'''

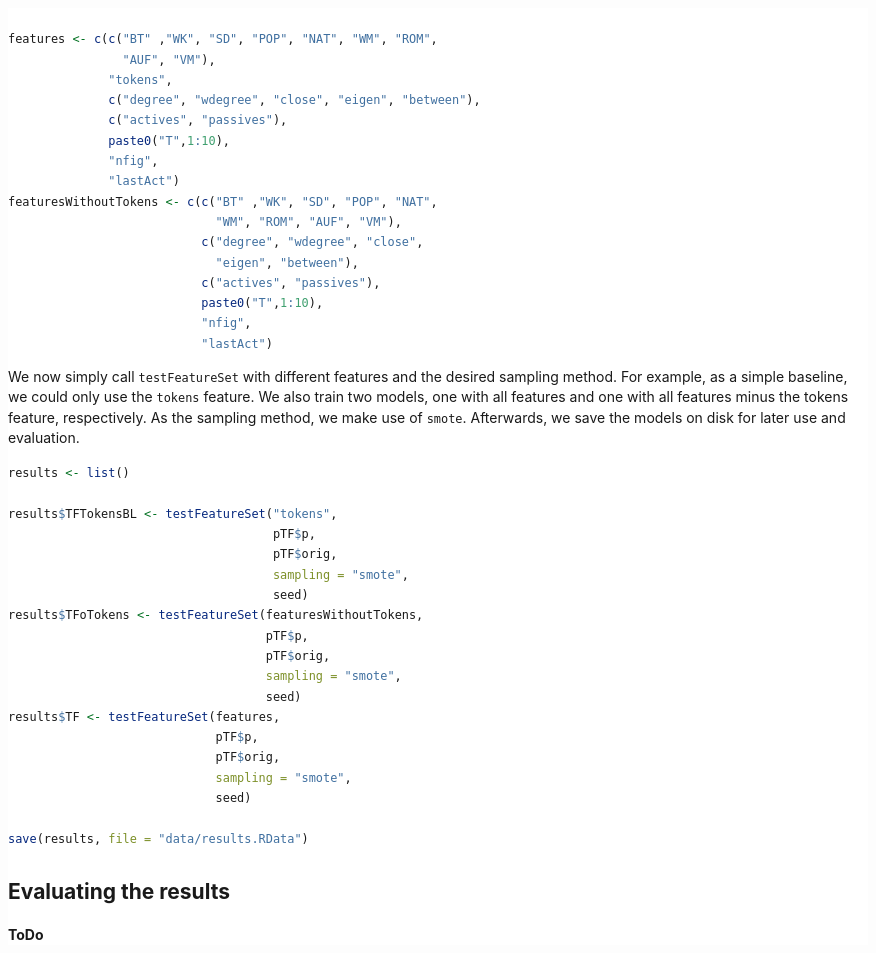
 ```R

features <- c(c("BT" ,"WK", "SD", "POP", "NAT", "WM", "ROM",
                "AUF", "VM"),
              "tokens",
              c("degree", "wdegree", "close", "eigen", "between"),
              c("actives", "passives"),
              paste0("T",1:10),
              "nfig",
              "lastAct")
featuresWithoutTokens <- c(c("BT" ,"WK", "SD", "POP", "NAT",
                             "WM", "ROM", "AUF", "VM"),
                           c("degree", "wdegree", "close",
                             "eigen", "between"),
                           c("actives", "passives"),
                           paste0("T",1:10),
                           "nfig",
                           "lastAct")
```

We now simply call `testFeatureSet` with different features and the
desired sampling method. For example, as a simple baseline,
we could only use the `tokens` feature.
We also train two models, one with all features and one with all features minus the
tokens feature, respectively. As the sampling method, we make use of
`smote`. Afterwards, we save the models on disk for later use and
evaluation.

```R
results <- list()

results$TFTokensBL <- testFeatureSet("tokens",
                                     pTF$p,
                                     pTF$orig,
                                     sampling = "smote",
                                     seed)
results$TFoTokens <- testFeatureSet(featuresWithoutTokens,
                                    pTF$p,
                                    pTF$orig,
                                    sampling = "smote",
                                    seed)
results$TF <- testFeatureSet(features,
                             pTF$p,
                             pTF$orig,
                             sampling = "smote",
                             seed)

save(results, file = "data/results.RData")
```

## Evaluating the results

**ToDo**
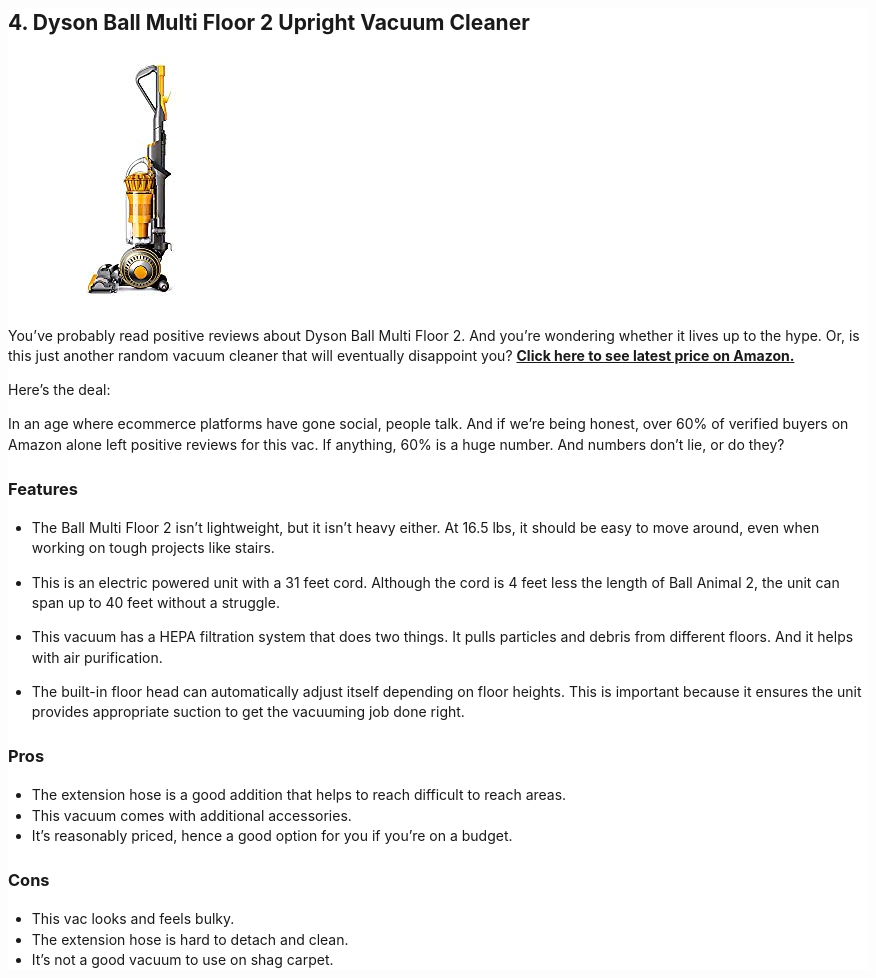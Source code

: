 ## 4\. Dyson Ball Multi Floor 2 Upright Vacuum Cleaner

[![Dyson Ball Multi Floor 2 Upright Vacuum Cleaner](images/Dyson-Ball-Multi-Floor-2-Upright-Vacuum-Cleaner-Yellow.jpg)](https://www.amazon.com/gp/offer-listing/B01NAGRRRU/ref=as_li_tl?ie=UTF8&camp=1789&creative=9325&creativeASIN=B01NAGRRRU&linkCode=am2&tag=bestofvacuum2-20&linkId=64a6934b78fb79fb25e661ee6213c9a0)

You’ve probably read positive reviews about Dyson Ball Multi Floor 2. And you’re wondering whether it lives up to the hype. Or, is this just another random vacuum cleaner that will eventually disappoint you? [**Click here to see latest price on Amazon.**](https://www.amazon.com/gp/product/B01NAGRRRU/ref=as_li_tl?ie=UTF8&camp=1789&creative=9325&creativeASIN=B01NAGRRRU&linkCode=am2&tag=bestofvacuum2-20&linkId=64a6934b78fb79fb25e661ee6213c9a0) 

Here’s the deal:

In an age where ecommerce platforms have gone social, people talk. And if we’re being honest, over 60% of verified buyers on Amazon alone left positive reviews for this vac. If anything, 60% is a huge number. And numbers don’t lie, or do they?

### **Features**

-   The Ball Multi Floor 2 isn’t lightweight, but it isn’t heavy either. At 16.5 lbs, it should be easy to move around, even when working on tough projects like stairs.
-   This is an electric powered unit with a 31 feet cord. Although the cord is 4 feet less the length of Ball Animal 2, the unit can span up to 40 feet without a struggle.

-   This vacuum has a HEPA filtration system that does two things. It pulls particles and debris from different floors. And it helps with air purification.
-   The built-in floor head can automatically adjust itself depending on floor heights. This is important because it ensures the unit provides appropriate suction to get the vacuuming job done right.

### **Pros**

-   The extension hose is a good addition that helps to reach difficult to reach areas.
-   This vacuum comes with additional accessories.
-   It’s reasonably priced, hence a good option for you if you’re on a budget.

### **Cons**

-   This vac looks and feels bulky.
-   The extension hose is hard to detach and clean.
-   It’s not a good vacuum to use on shag carpet.
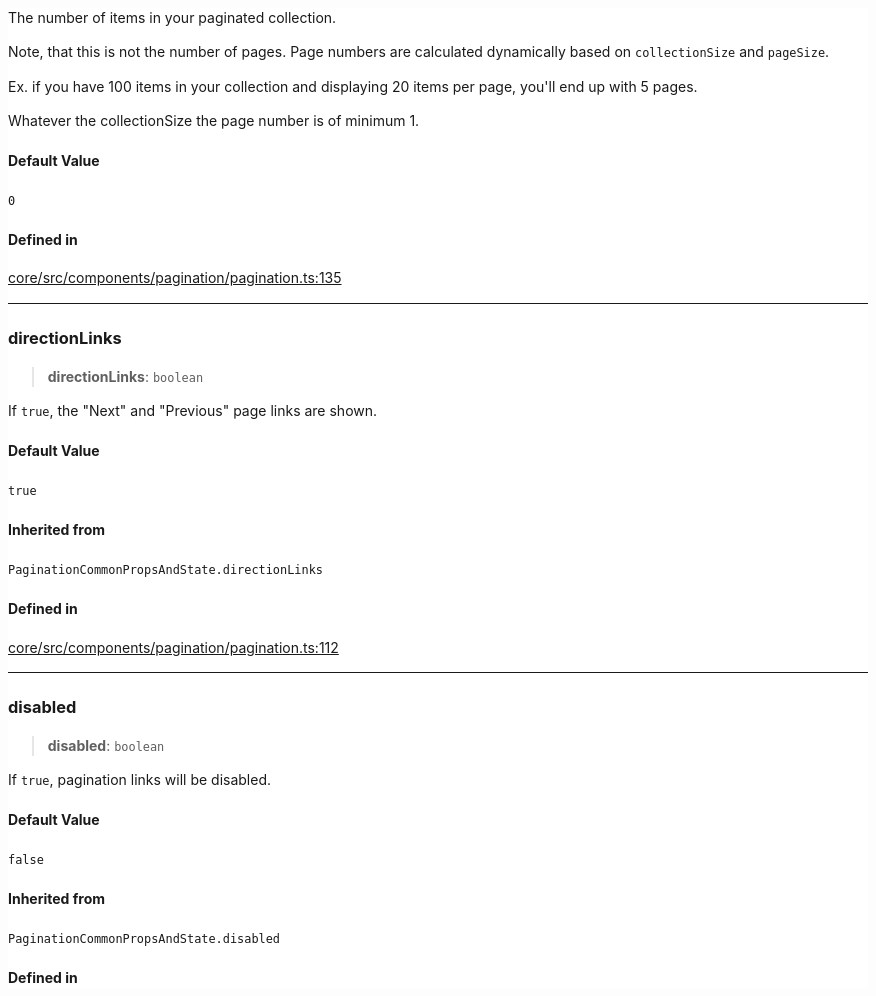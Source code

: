 The number of items in your paginated collection.

Note, that this is not the number of pages. Page numbers are calculated dynamically based on
`collectionSize` and `pageSize`.

Ex. if you have 100 items in your collection and displaying 20 items per page, you'll end up with 5 pages.

Whatever the collectionSize the page number is of minimum 1.

#### Default Value

`0`

#### Defined in

[core/src/components/pagination/pagination.ts:135](https://github.com/AmadeusITGroup/AgnosUI/blob/fd3cda664e317b3d87431e4308007c1d0f784bfe/core/src/components/pagination/pagination.ts#L135)

***

### directionLinks

> **directionLinks**: `boolean`

If `true`, the "Next" and "Previous" page links are shown.

#### Default Value

`true`

#### Inherited from

`PaginationCommonPropsAndState.directionLinks`

#### Defined in

[core/src/components/pagination/pagination.ts:112](https://github.com/AmadeusITGroup/AgnosUI/blob/fd3cda664e317b3d87431e4308007c1d0f784bfe/core/src/components/pagination/pagination.ts#L112)

***

### disabled

> **disabled**: `boolean`

If `true`, pagination links will be disabled.

#### Default Value

`false`

#### Inherited from

`PaginationCommonPropsAndState.disabled`

#### Defined in
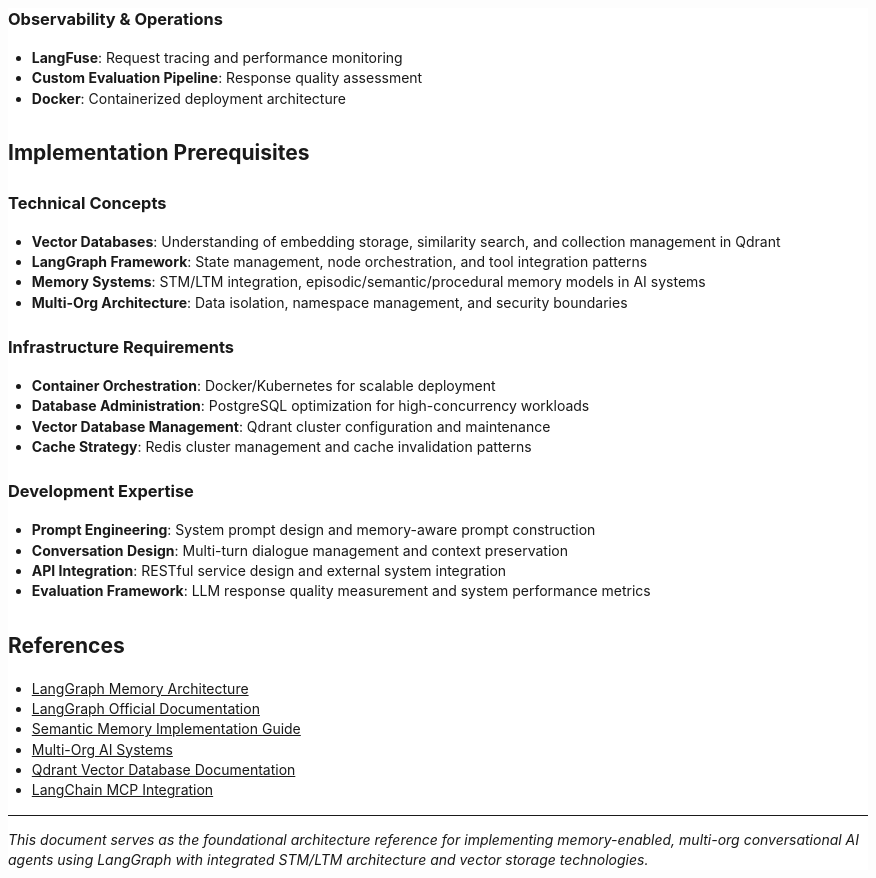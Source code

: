 ### Observability & Operations
- **LangFuse**: Request tracing and performance monitoring
- **Custom Evaluation Pipeline**: Response quality assessment
- **Docker**: Containerized deployment architecture

## Implementation Prerequisites

### Technical Concepts
- **Vector Databases**: Understanding of embedding storage, similarity search, and collection management in Qdrant
- **LangGraph Framework**: State management, node orchestration, and tool integration patterns
- **Memory Systems**: STM/LTM integration, episodic/semantic/procedural memory models in AI systems
- **Multi-Org Architecture**: Data isolation, namespace management, and security boundaries

### Infrastructure Requirements
- **Container Orchestration**: Docker/Kubernetes for scalable deployment
- **Database Administration**: PostgreSQL optimization for high-concurrency workloads  
- **Vector Database Management**: Qdrant cluster configuration and maintenance
- **Cache Strategy**: Redis cluster management and cache invalidation patterns

### Development Expertise
- **Prompt Engineering**: System prompt design and memory-aware prompt construction
- **Conversation Design**: Multi-turn dialogue management and context preservation
- **API Integration**: RESTful service design and external system integration
- **Evaluation Framework**: LLM response quality measurement and system performance metrics

## References

- [LangGraph Memory Architecture](https://medium.com/@anil.jain.baba/long-term-agentic-memory-with-langgraph-824050b09852)
- [LangGraph Official Documentation](https://langchain-ai.github.io/langgraph/concepts/memory/)  
- [Semantic Memory Implementation Guide](https://medium.com/@Micheal-Lanham/building-ai-agents-with-long-term-memory-a-guide-to-semantic-memory-implementation-44eb48028c5e)
- [Multi-Org AI Systems](https://saptak.in/writing/2025/03/23/mastering-long-term-agentic-memory-with-langgraph)
- [Qdrant Vector Database Documentation](https://qdrant.tech/documentation/)
- [LangChain MCP Integration](https://langchain-ai.github.io/langgraph/reference/mcp/)

---

*This document serves as the foundational architecture reference for implementing memory-enabled, multi-org conversational AI agents using LangGraph with integrated STM/LTM architecture and vector storage technologies.*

'''

**What to do**.
List, from the entries above, every line in which the word "Upright" shows up.

**Final answer**.
: ## 4\. Dyson Ball Multi Floor 2 Upright Vacuum Cleaner
[![Dyson Ball Multi Floor 2 Upright Vacuum Cleaner](images/Dyson-Ball-Multi-Floor-2-Upright-Vacuum-Cleaner-Yellow.jpg)](https://www.amazon.com/gp/offer-listing/B01NAGRRRU/ref=as_li_tl?ie=UTF8&camp=1789&creative=9325&creativeASIN=B01NAGRRRU&linkCode=am2&tag=bestofvacuum2-20&linkId=64a6934b78fb79fb25e661ee6213c9a0)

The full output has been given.